消防現場の未来を拓く!クラスメソッドとヤマトプロテックがAIロボットで人命救助と消火活動の迅速化へ

危険な消防現場をAIロボットが救う!クラスメソッドとヤマトプロテックが共同研究を開始

近年、火災現場での初期消火や人命救助は迅速さが求められる一方で、消防隊員が直面する危険は依然として大きな課題です。さらに、少子高齢化による対応人員の減少も深刻化しており、これまでの体制だけでは安全かつ効果的な対応の維持が難しくなっています。

このような背景から、ロボットがAI(人工知能)の頭脳を使って現実世界で自律的に動く「フィジカルAI」(ロボットのような物理的な存在が、AIによって現実世界で行動する技術)ロボットによる消防・防災支援への期待が高まっています。この技術の早期社会実装を目指し、クラスメソッド株式会社とヤマトプロテック株式会社は、消防防災向けフィジカルAIの共同研究と実証実験を開始しました。この取り組みは、総務省消防庁が2026年3月に公表した「消防技術戦略ビジョン」でも、AIロボティクスの活用が重点分野の一つとして位置づけられていることからも、その重要性がうかがえます。

両社の強みを融合した画期的な取り組み

この共同研究は、それぞれの専門分野における強みを組み合わせることで、危険な環境での消防支援や災害時の捜索救助支援を自律的に行うロボットの実現を目指しています。

クラスメソッドは、AIやロボティクスの技術を実際の業務に落とし込むための「実装・運用レイヤー」を担っています。具体的には、ロボットが効率的に学習し、さまざまな動きを習得するためのシステム「ロボット学習基盤」の構築から、産業現場での自律動作の実装までを一貫して支援するノウハウを持っています。

一方、ヤマトプロテックは、総合防災メーカーとして長年にわたり消火器や消防設備の開発、施工、保守を手がけてきました。これにより、消防の現場に根ざした深い知見と経験を蓄積しています。

この共同研究では、クラスメソッドの先進的なAI・ロボティクス技術と、ヤマトプロテックの消防現場における豊富な知見が組み合わされることで、消防士が立ち入れないような危険な場所でも活躍できるロボットの開発が進められています。

実証実験で明らかになる未来の消防活動

今回の実証実験では、多岐にわたる項目が検証されています。具体的な内容は以下の通りです。

  • 四足ロボットによる建物内探索と「サーマルカメラ」(熱を感知して画像化するカメラ。煙の中でも人や熱源を特定できる)での熱源検知

  • 四足ロボットと人型ロボットが連携して現場を誘導する「異種協調」(異なる種類のロボットが協力し合って一つの目標を達成すること)

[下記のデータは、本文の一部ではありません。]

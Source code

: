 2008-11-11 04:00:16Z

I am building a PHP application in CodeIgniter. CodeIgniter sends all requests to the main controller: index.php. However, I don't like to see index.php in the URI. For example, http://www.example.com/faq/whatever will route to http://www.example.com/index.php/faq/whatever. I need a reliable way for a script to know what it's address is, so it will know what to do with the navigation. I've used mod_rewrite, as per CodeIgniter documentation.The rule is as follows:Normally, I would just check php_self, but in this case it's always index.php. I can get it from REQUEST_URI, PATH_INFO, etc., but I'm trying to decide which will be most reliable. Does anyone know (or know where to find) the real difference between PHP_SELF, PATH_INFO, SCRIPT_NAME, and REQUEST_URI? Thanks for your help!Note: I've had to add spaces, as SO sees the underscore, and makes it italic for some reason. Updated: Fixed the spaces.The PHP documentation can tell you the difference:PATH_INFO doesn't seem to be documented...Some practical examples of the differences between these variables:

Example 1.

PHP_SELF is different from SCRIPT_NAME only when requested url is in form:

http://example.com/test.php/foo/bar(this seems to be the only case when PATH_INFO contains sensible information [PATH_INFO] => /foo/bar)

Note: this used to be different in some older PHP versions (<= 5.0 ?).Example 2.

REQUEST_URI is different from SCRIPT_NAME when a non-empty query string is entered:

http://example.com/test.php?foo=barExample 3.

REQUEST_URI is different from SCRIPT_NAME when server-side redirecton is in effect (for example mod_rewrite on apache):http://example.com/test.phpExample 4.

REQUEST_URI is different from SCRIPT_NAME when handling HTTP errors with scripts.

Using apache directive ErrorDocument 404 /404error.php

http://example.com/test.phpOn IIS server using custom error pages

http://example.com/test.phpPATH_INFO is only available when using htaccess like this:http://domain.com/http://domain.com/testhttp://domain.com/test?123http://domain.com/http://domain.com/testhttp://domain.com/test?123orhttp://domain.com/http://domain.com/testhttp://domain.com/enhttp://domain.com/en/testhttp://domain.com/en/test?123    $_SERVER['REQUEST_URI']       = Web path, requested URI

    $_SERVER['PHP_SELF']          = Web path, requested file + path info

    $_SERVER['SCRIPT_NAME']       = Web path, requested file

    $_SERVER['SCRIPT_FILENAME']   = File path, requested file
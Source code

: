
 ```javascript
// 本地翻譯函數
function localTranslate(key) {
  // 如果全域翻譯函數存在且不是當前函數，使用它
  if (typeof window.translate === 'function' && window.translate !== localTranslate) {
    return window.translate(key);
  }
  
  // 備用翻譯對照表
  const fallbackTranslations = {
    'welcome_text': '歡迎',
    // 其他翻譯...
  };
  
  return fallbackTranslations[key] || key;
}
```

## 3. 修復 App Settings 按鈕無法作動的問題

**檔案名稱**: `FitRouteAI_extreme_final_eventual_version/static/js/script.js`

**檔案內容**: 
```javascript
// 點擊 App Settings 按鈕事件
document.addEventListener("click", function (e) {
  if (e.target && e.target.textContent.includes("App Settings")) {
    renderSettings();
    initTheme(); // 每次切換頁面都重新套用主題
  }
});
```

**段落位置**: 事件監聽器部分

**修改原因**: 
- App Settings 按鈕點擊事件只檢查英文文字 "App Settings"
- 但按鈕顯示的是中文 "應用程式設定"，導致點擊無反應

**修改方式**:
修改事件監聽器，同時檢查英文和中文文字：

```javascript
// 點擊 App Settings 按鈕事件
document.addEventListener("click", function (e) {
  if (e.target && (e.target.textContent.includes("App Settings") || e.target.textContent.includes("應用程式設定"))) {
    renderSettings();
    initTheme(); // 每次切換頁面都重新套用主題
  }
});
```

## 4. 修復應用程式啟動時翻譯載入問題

  • 四足ロボットと人型ロボットによる建物内の階段昇降や、屋外のデコボコした場所での機動性能の検証

  • ロボット学習基盤を活用し、「自然言語処理」(人間が使う言葉をコンピューターが理解・生成する技術)によって動きを自動生成し、実際のロボット動作までを一貫して制御する試験

  • 四足ロボットと連動する消防設備による放射試験

  • ヤマトプロテックが独自に構築・運用するAIエージェント基盤からの人型ロボット遠隔制御

四足歩行ロボットによる消火活動

煙を噴射するロボットの実験風景

これらの実験を通じて、ロボットが危険な環境下でどのように機能し、消防活動に貢献できるかが検証されています。

関係者の声と今後の展望

クラスメソッド株式会社 製造ビジネステクノロジー部 チームマネージャーの田中 孝明氏は、今回の検証がフィジカルAIの産業応用において重要な節目であると述べ、ヤマトプロテックの現場知見と組み合わせることで、技術の社会実装に向けた実証を継続し、危険環境での自律対応という課題に取り組んでいく意向を示しています。

また、ヤマトプロテック株式会社 経営企画本部 情報システム室の土屋 俊貴氏は、総合防災メーカーとして培った現場知見とPhysical AI & ロボティクスを組み合わせることで、消防・災害時の新たな対応手段の実現に一歩近づいたとコメント。今後も様々な状況に対応可能なPhysical AIや新たなロボット・機器の開発に取り組み、社会実装を目指していくと語っています。

今回の実証実験で得られた結果をもとに、今後は消防設備との連動範囲をさらに広げた実証が進められ、消防防災分野におけるフィジカルAIの実用化が目指されます。この研究で得られた知見は関係機関と共有され、社会実装の加速につながるでしょう。

将来的には、火災現場の最前線でロボットが初期消火を行い、煙が充満する建物内で人命を捜索・救助する姿が現実のものとなるかもしれません。これにより、消防隊員の安全が確保され、より迅速な災害対応が可能になることが期待されます。